[Records excerpted from a collection]
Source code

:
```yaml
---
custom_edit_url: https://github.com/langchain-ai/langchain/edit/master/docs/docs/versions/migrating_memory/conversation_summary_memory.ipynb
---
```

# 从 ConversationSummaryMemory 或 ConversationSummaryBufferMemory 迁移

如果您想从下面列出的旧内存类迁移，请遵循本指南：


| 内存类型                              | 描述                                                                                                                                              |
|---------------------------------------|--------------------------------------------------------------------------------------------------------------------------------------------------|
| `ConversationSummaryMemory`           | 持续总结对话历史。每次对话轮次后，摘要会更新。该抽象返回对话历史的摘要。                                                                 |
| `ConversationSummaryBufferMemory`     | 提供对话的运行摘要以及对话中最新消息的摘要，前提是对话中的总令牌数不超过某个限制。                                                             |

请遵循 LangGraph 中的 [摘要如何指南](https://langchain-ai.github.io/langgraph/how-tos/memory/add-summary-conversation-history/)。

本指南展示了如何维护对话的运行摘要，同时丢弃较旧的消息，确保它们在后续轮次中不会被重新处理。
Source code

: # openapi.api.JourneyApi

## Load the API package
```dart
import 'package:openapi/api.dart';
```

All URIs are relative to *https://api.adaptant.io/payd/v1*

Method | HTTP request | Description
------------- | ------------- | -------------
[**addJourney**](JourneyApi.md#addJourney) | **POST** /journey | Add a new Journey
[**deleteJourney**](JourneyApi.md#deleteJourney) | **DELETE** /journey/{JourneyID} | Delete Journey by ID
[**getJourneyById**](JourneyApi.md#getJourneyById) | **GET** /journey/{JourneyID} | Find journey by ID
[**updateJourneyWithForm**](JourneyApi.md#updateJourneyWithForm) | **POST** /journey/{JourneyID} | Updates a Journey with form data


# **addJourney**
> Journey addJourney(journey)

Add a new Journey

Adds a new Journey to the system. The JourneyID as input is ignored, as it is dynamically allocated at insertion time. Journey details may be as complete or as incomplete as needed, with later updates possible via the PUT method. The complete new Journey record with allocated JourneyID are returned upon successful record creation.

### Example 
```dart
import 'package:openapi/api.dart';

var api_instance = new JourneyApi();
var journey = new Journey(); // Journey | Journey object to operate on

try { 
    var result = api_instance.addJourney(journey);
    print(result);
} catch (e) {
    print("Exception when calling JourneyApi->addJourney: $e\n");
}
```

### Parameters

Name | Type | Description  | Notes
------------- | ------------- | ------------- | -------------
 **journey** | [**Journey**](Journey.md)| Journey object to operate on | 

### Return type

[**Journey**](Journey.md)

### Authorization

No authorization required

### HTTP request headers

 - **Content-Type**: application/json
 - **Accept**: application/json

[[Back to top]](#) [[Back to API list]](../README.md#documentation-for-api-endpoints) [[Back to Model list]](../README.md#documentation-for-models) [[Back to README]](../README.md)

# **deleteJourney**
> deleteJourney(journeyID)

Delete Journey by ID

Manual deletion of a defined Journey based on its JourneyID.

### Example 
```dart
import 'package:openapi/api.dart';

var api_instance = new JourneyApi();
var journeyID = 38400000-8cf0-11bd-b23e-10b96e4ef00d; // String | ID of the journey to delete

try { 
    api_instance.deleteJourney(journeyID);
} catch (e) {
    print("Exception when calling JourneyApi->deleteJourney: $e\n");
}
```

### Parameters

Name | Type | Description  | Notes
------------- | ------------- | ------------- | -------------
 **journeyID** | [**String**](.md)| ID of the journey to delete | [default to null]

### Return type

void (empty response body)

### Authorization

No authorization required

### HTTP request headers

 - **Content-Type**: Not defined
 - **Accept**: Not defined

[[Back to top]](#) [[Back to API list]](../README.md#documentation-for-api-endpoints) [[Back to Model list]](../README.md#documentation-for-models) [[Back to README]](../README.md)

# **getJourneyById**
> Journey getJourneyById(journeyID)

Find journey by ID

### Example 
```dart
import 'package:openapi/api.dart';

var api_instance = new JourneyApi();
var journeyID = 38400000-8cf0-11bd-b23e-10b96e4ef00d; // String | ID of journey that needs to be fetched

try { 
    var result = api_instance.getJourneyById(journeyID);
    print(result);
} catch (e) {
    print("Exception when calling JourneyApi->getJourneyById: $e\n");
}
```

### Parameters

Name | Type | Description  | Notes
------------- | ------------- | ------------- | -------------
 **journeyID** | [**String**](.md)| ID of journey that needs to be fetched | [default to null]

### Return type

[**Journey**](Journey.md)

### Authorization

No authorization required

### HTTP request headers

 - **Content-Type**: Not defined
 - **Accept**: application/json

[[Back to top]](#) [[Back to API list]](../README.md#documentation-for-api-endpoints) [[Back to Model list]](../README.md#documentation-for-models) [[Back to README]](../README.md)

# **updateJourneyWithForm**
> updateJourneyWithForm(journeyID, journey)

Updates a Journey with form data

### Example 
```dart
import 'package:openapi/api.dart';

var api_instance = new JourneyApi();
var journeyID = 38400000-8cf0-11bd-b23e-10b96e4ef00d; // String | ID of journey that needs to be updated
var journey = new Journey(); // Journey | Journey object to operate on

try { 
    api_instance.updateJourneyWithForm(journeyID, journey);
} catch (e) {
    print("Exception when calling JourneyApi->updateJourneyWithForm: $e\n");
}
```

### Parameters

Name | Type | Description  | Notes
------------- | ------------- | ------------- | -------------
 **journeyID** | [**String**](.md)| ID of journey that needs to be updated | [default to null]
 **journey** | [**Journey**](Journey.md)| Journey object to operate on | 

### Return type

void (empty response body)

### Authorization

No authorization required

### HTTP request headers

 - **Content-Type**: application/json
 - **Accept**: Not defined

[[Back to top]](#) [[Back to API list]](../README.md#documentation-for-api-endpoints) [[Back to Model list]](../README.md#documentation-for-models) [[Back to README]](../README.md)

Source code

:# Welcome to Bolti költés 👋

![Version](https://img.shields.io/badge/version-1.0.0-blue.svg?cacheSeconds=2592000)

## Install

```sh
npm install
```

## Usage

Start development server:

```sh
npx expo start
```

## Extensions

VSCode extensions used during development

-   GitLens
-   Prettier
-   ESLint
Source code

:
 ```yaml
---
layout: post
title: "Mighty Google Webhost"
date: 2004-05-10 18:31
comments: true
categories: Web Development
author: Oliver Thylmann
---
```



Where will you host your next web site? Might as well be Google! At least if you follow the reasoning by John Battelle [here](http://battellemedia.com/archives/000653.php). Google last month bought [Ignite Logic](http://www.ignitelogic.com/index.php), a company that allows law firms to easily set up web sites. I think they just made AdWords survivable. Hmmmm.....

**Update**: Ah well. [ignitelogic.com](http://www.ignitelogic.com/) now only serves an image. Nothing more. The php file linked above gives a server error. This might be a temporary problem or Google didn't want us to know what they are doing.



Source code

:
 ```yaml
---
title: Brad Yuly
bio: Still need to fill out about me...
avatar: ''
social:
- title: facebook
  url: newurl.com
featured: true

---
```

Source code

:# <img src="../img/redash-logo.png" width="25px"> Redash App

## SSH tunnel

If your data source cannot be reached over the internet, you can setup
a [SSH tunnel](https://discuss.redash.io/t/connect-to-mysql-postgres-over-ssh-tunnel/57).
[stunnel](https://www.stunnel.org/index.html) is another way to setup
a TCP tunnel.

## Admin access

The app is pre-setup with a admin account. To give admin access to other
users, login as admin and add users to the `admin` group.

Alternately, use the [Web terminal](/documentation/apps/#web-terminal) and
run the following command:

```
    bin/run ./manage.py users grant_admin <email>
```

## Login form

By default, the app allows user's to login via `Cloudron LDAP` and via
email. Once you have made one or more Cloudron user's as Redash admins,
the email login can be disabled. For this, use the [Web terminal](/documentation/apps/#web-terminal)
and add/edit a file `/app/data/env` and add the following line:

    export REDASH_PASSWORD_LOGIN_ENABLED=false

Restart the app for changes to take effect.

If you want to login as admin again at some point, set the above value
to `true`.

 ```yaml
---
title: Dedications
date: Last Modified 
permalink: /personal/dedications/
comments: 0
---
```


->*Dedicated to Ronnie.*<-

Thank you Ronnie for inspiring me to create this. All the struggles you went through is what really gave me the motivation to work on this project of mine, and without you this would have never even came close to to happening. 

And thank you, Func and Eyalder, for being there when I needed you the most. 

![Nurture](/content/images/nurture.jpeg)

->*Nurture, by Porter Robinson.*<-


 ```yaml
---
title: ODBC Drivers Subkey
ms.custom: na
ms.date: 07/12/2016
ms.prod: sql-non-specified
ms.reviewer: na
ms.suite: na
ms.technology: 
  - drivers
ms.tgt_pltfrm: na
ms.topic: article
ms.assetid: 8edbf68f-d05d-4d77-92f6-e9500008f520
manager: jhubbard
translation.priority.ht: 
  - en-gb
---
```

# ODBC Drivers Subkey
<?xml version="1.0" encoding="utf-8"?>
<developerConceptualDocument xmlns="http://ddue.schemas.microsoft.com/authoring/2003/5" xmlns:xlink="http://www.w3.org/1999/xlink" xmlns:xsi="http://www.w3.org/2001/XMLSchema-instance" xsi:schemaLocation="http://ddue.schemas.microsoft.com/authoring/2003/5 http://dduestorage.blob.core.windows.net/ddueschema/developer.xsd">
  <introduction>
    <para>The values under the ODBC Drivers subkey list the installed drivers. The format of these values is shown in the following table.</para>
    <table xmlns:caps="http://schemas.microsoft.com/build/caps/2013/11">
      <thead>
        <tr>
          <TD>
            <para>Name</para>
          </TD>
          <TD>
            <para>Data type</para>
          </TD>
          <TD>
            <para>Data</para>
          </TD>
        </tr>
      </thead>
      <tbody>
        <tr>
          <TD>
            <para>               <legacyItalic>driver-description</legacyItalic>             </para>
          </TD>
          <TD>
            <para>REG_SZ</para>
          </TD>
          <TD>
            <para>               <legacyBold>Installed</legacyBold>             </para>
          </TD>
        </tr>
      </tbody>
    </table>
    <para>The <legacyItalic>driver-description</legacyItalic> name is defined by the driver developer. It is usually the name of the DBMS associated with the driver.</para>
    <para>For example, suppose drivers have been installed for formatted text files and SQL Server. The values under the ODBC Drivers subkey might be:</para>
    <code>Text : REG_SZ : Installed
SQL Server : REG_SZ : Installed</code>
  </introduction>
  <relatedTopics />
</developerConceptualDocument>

### Exercise objective
Reply with the count alone: how many lines of the records contain the string "github"?

### Written answer
2